You need a strong master password, which is your key to encrypting / decrypting your passwords.
Steve Gibson was given access to the technology behind LastPass and gave it a clean bill of health for integrity and strength of the encryption they use.
By big_D on 10 Nov 2012
Do any of these apps integrate with a Fingerprint scanner?
I was using Protector Suite which worked great, but I don't want my passwords stored on the internet. Held locally is just find, I can do my own backups.
By kingct on 10 Nov 2012
The question about ""why should I trust this software?" is a very valid one.
You have to consider this as a shades of grey problem. Software like LastPass (Which I have heard good things about and would consider) or 1Password are from companies who only do this. Its not some corner-of-the-office team at a bigger company.
I think its less likely to have my master password broken than it is for me to set up an insecure password on a site, or to reuse one too often. I would be happier still if 1Pasword had a two-factor authentication -- maybe SMS based, or some other factor. That would make it even more secure
As it stands, I am happy with the *balance* of risks that I am taking using 1Password.
By JonH_ on 10 Nov 2012
Been using for a while and it is great, bit expensive if you want it on different devices to sync. I use it under crossover or wine in Ubuntu and it runs perfectly!!
By monotok on 10 Nov 2012
After much recent criticism from many (including me), about PCPro losing its way (e.g. articles about cycling), I wanted to compliment this particular piece of work. I've now started using LastPass. Thanks all.
By mppreece on 10 Nov 2012
Given that the fingerprint readers have just been shown to have a very bad security hole, I wouldn't want to link them anyway!
They store the master Windows password in an open area of the registry and use 64-bit encryption (2048-bit is the recommended minimum at the moment).
By big_D on 11 Nov 2012
Splash ID Safe
Aside from user convenience and easy sync features, it has a more flexible or customizable record keeping system for securing even non-password data that are frequently needed on the go for personal or business use.
By Deandre on 11 Nov 2012
Hi, I've used Roboform for years. It can generate random passwords, stores them in the cloud and can fill in web forms/passwords for you. I've also got it on my Android smart phone.
By jgordon on 12 Nov 2012
I got an ebook on Amazon that describes using a password manager. Cheap and right to the point. Just search for "practical security passwords" and you'll find it.

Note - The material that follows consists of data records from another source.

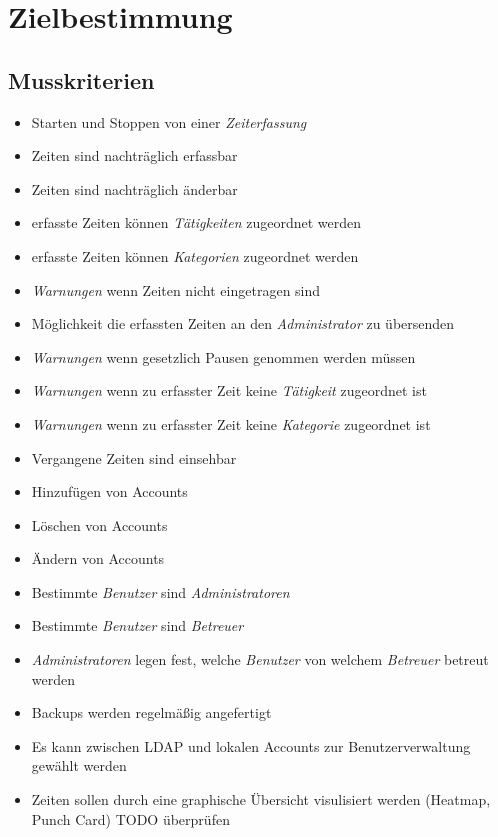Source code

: \section{Zielbestimmung}

\subsection{Musskriterien}

\begin{itemize}
	\item Starten und Stoppen von einer \emph{Zeiterfassung}
	\item Zeiten sind nachträglich erfassbar
	\item Zeiten sind nachträglich änderbar
	\item erfasste Zeiten können \emph{Tätigkeiten} zugeordnet werden
	\item erfasste Zeiten können \emph{Kategorien} zugeordnet werden
	\item \emph{Warnungen} wenn Zeiten nicht eingetragen sind
	\item Möglichkeit die erfassten Zeiten an den \emph{Administrator} zu übersenden
	\item \emph{Warnungen} wenn gesetzlich Pausen genommen werden müssen
	\item \emph{Warnungen} wenn zu erfasster Zeit keine \emph{Tätigkeit} zugeordnet ist
	\item \emph{Warnungen} wenn zu erfasster Zeit keine \emph{Kategorie} zugeordnet ist
	\item Vergangene Zeiten sind einsehbar
	\item Hinzufügen von Accounts
	\item Löschen von Accounts
	\item Ändern von Accounts
	\item Bestimmte \emph{Benutzer} sind \emph{Administratoren}
	\item Bestimmte \emph{Benutzer} sind \emph{Betreuer}
	\item \emph{Administratoren} legen fest, welche \emph{Benutzer} von welchem \emph{Betreuer} betreut werden
	\item Backups werden regelmäßig angefertigt
	\item Es kann zwischen LDAP und lokalen Accounts zur Benutzerverwaltung gewählt werden
	\item Zeiten sollen durch eine graphische Übersicht visulisiert werden (Heatmap, Punch Card) TODO überprüfen
\end{itemize}


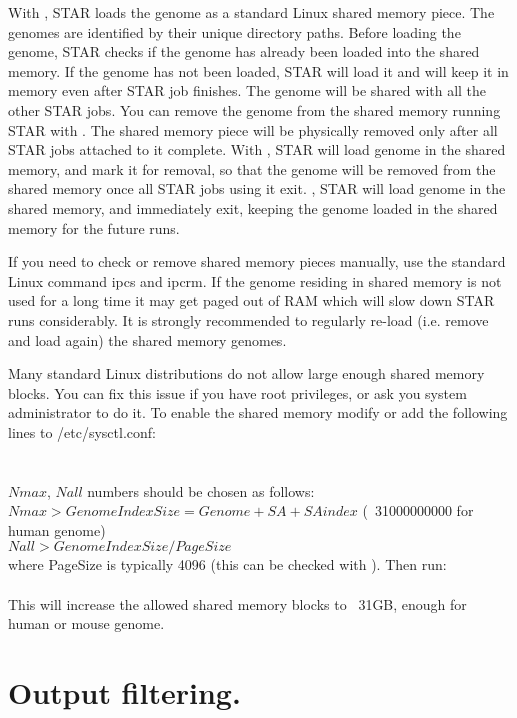 \documentclass[12pt]{article}
\begin{document}
With  , STAR loads the genome as a standard Linux shared memory piece. The genomes are identified by their unique directory paths. Before loading the genome, STAR checks if the genome has already been loaded into the shared memory.  If the genome has not been loaded, STAR  will load it and will keep it in memory even after STAR job finishes. The genome will be shared with all the other STAR jobs. You can remove the genome from the shared memory running STAR with  . The shared memory piece will be physically removed only after all STAR jobs attached to it complete. With  , STAR will load genome in the shared memory, and mark it for removal, so that the genome will be removed from the shared memory once all STAR jobs using it exit.  , STAR will load genome in the shared memory, and immediately exit, keeping the genome loaded in the shared memory for the future runs.

If you need to check or remove shared memory pieces manually, use the standard Linux command ipcs and ipcrm. If the genome residing in shared memory is not used for a long time it may get paged out of RAM which will slow down STAR runs considerably. It is strongly recommended to regularly re-load (i.e. remove and load again) the shared memory genomes.

Many standard Linux distributions do not allow large enough shared memory blocks. You can fix this issue if you have root privileges, or ask you system administrator to do it. To enable the shared memory modify or add the following lines to /etc/sysctl.conf:\\
\\
\\
$Nmax$, $Nall$ numbers should be chosen as follows:\\
$Nmax > GenomeIndexSize=Genome + SA + SAindex$ (~31000000000 for human genome)\\
$Nall > GenomeIndexSize/PageSize$ \\
where PageSize is typically 4096 (this can be checked with ).
Then run:\\
\\
This will increase the allowed shared memory blocks to ~31GB, enough for human or mouse genome.

\section{Output filtering.}\label{Output_filtering}
\end{document}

By JamesT1865 on 12 Nov 2012
+1 for Lastpass ( but what about Win RT)
I have used Lastpass for several years, with the google chrome addin and the IE addin it is an excellent solution. I pay the notional fees to get access from my smartphone for when I am out and about. Just waiting for a Windows 8 RT solution though....

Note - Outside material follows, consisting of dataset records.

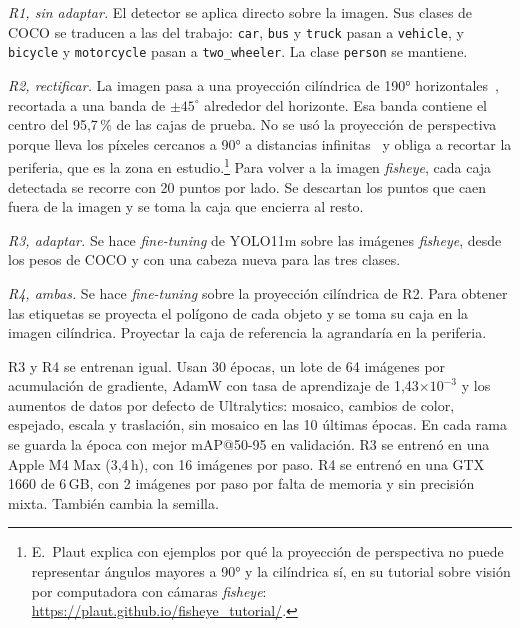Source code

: \documentclass[conference]{IEEEtran}
\begin{document}
\textit{R1, sin adaptar.} El detector se aplica directo sobre la imagen. Sus clases de COCO se traducen a las del trabajo: \texttt{car}, \texttt{bus} y \texttt{truck} pasan a \texttt{vehicle}, y \texttt{bicycle} y \texttt{motorcycle} pasan a \texttt{two\_wheeler}. La clase \texttt{person} se mantiene.

\textit{R2, rectificar.} La imagen pasa a una proyección cilíndrica de 190° horizontales~\cite{plaut2021cylindrical}, recortada a una banda de $\pm45^\circ$ alrededor del horizonte. Esa banda contiene el centro del 95,7\,\% de las cajas de prueba. No se usó la proyección de perspectiva porque lleva los píxeles cercanos a 90° a distancias infinitas~\cite{plaut2021cylindrical} y obliga a recortar la periferia, que es la zona en estudio.\footnote{E.~Plaut explica con ejemplos por qué la proyección de perspectiva no puede representar ángulos mayores a 90° y la cilíndrica sí, en su tutorial sobre visión por computadora con cámaras \textit{fisheye}: \url{https://plaut.github.io/fisheye_tutorial/}.} Para volver a la imagen \textit{fisheye}, cada caja detectada se recorre con 20 puntos por lado. Se descartan los puntos que caen fuera de la imagen y se toma la caja que encierra al resto.

\textit{R3, adaptar.} Se hace \textit{fine-tuning} de YOLO11m sobre las imágenes \textit{fisheye}, desde los pesos de COCO y con una cabeza nueva para las tres clases.

\textit{R4, ambas.} Se hace \textit{fine-tuning} sobre la proyección cilíndrica de R2. Para obtener las etiquetas se proyecta el polígono de cada objeto y se toma su caja en la imagen cilíndrica. Proyectar la caja de referencia la agrandaría en la periferia.

R3 y R4 se entrenan igual. Usan 30 épocas, un lote de 64 imágenes por acumulación de gradiente, AdamW con tasa de aprendizaje de 1,43$\times10^{-3}$ y los aumentos de datos por defecto de Ultralytics: mosaico, cambios de color, espejado, escala y traslación, sin mosaico en las 10 últimas épocas. En cada rama se guarda la época con mejor mAP@50-95 en validación. R3 se entrenó en una Apple M4 Max (3,4\,h), con 16 imágenes por paso. R4 se entrenó en una GTX 1660 de 6\,GB, con 2 imágenes por paso por falta de memoria y sin precisión mixta. También cambia la semilla.
\end{document}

By Tallfish1 on 13 Nov 2012
+1 for LastPass and OneLastPass
The only problem I've had with Lastpass is that they were apparently hacked last year (June 2011). Since they store all your passwords in the cloud, a breach like this can lead to to big security implications. After that, I moved to OneLastPass (
By sergvolkov00 on 9 Dec 2012
+1 for SplashID Safe
SplashData's SplashID Safe is great. I enjoy the new pattern-lock master key feature. More convenient than the usual character key input requirement.
By Aaron1 on 27 Jan 2013
Local Machine Failure.
If the master password is stored locally on your machine, what happens if the local machine breaks (happens from time to time). You then lose access to all your passwords?
I wouldn't trust anything to the "cloud".